Source texts of formatted documents:
= Beginning of Section =

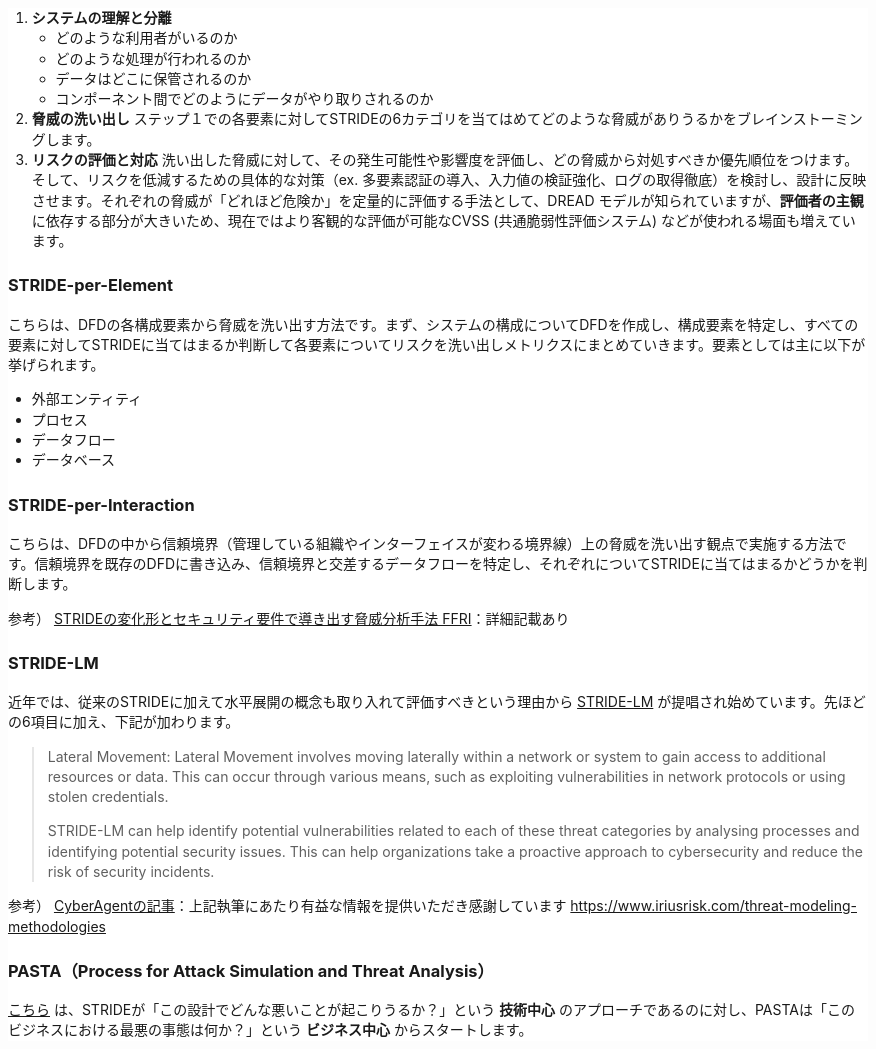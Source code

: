 1. **システムの理解と分離**
   - どのような利用者がいるのか
   - どのような処理が行われるのか
   - データはどこに保管されるのか
   - コンポーネント間でどのようにデータがやり取りされるのか
2. **脅威の洗い出し**
ステップ１での各要素に対してSTRIDEの6カテゴリを当てはめてどのような脅威がありうるかをブレインストーミングします。
3. **リスクの評価と対応**
洗い出した脅威に対して、その発生可能性や影響度を評価し、どの脅威から対処すべきか優先順位をつけます。そして、リスクを低減するための具体的な対策（ex. 多要素認証の導入、入力値の検証強化、ログの取得徹底）を検討し、設計に反映させます。それぞれの脅威が「どれほど危険か」を定量的に評価する手法として、DREAD モデルが知られていますが、**評価者の主観**に依存する部分が大きいため、現在ではより客観的な評価が可能なCVSS (共通脆弱性評価システム) などが使われる場面も増えています。

### STRIDE-per-Element

こちらは、DFDの各構成要素から脅威を洗い出す方法です。まず、システムの構成についてDFDを作成し、構成要素を特定し、すべての要素に対してSTRIDEに当てはまるか判断して各要素についてリスクを洗い出しメトリクスにまとめていきます。要素としては主に以下が挙げられます。

- 外部エンティティ
- プロセス
- データフロー
- データベース

### STRIDE-per-Interaction

こちらは、DFDの中から信頼境界（管理している組織やインターフェイスが変わる境界線）上の脅威を洗い出す観点で実施する方法です。信頼境界を既存のDFDに書き込み、信頼境界と交差するデータフローを特定し、それぞれについてSTRIDEに当てはまるかどうかを判断します。

参考） [STRIDEの変化形とセキュリティ要件で導き出す脅威分析手法 FFRI](
https://www.ffri.jp/assets/files/monthly_research/MR201610_STRIDE_Variants_and_Security_Requirements-based_Threat_Analysis_JPN.pdf)：詳細記載あり

### STRIDE-LM

近年では、従来のSTRIDEに加えて水平展開の概念も取り入れて評価すべきという理由から [STRIDE-LM](https://ctrl-disrupt.nl/en/-insights-news/stride-lm-a-useful-tool-for-cybersecurity-threat-modelling) が提唱され始めています。先ほどの6項目に加え、下記が加わります。

> Lateral Movement:
Lateral Movement involves moving laterally within a network or system to gain access to additional resources or data. This can occur through various means, such as exploiting vulnerabilities in network protocols or using stolen credentials.
>
> STRIDE-LM can help identify potential vulnerabilities related to each of these threat categories by analysing processes and identifying potential security issues. This can help organizations take a proactive approach to cybersecurity and reduce the risk of security incidents.

参考） [CyberAgentの記事](https://developers.cyberagent.co.jp/blog/archives/40939/)：上記執筆にあたり有益な情報を提供いただき感謝しています
https://www.iriusrisk.com/threat-modeling-methodologies

### PASTA（Process for Attack Simulation and Threat Analysis）

[こちら](https://versprite.com/blog/what-is-pasta-threat-modeling/) は、STRIDEが「この設計でどんな悪いことが起こりうるか？」という **技術中心** のアプローチであるのに対し、PASTAは「このビジネスにおける最悪の事態は何か？」という **ビジネス中心** からスタートします。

= End of Section =

Action item = Where a line above includes "Movement", copy that line.

Output for this exercise =
> Lateral Movement:
Lateral Movement involves moving laterally within a network or system to gain access to additional resources or data. This can occur through various means, such as exploiting vulnerabilities in network protocols or using stolen credentials.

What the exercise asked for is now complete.